**Problem details:** Note how many lines in the entries below contain the string "from", and answer with that number and no other text.

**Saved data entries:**
"""

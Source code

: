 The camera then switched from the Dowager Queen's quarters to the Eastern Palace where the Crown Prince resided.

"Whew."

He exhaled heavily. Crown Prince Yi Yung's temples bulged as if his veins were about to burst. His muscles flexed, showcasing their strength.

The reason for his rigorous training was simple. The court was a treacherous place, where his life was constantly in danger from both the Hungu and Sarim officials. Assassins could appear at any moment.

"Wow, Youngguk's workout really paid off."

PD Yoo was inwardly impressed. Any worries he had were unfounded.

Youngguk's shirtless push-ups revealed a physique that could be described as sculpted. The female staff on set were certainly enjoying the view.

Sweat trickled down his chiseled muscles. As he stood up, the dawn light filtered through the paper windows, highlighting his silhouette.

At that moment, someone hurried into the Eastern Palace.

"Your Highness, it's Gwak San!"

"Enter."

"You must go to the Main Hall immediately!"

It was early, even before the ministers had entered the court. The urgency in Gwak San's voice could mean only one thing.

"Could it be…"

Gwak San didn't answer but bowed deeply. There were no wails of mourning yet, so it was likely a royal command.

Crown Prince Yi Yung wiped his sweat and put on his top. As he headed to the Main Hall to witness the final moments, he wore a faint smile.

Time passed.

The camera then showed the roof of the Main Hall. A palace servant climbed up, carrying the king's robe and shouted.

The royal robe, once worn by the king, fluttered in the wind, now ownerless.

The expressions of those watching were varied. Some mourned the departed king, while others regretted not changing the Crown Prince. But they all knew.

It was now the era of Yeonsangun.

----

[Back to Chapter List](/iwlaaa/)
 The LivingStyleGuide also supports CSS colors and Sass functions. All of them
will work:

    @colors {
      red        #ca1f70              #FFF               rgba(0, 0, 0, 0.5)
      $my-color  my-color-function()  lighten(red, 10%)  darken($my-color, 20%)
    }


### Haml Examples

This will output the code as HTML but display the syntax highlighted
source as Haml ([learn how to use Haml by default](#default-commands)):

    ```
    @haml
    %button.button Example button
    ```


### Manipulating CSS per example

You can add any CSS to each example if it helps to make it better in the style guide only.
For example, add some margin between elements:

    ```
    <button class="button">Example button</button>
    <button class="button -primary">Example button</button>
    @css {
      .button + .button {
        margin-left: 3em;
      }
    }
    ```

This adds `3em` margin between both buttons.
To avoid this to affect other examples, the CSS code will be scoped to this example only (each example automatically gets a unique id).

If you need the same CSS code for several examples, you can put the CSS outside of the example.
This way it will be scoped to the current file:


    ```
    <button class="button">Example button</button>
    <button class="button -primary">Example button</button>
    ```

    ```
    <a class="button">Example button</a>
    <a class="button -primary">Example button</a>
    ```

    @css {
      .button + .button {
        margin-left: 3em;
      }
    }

"""

**Reply to the exercise:** 2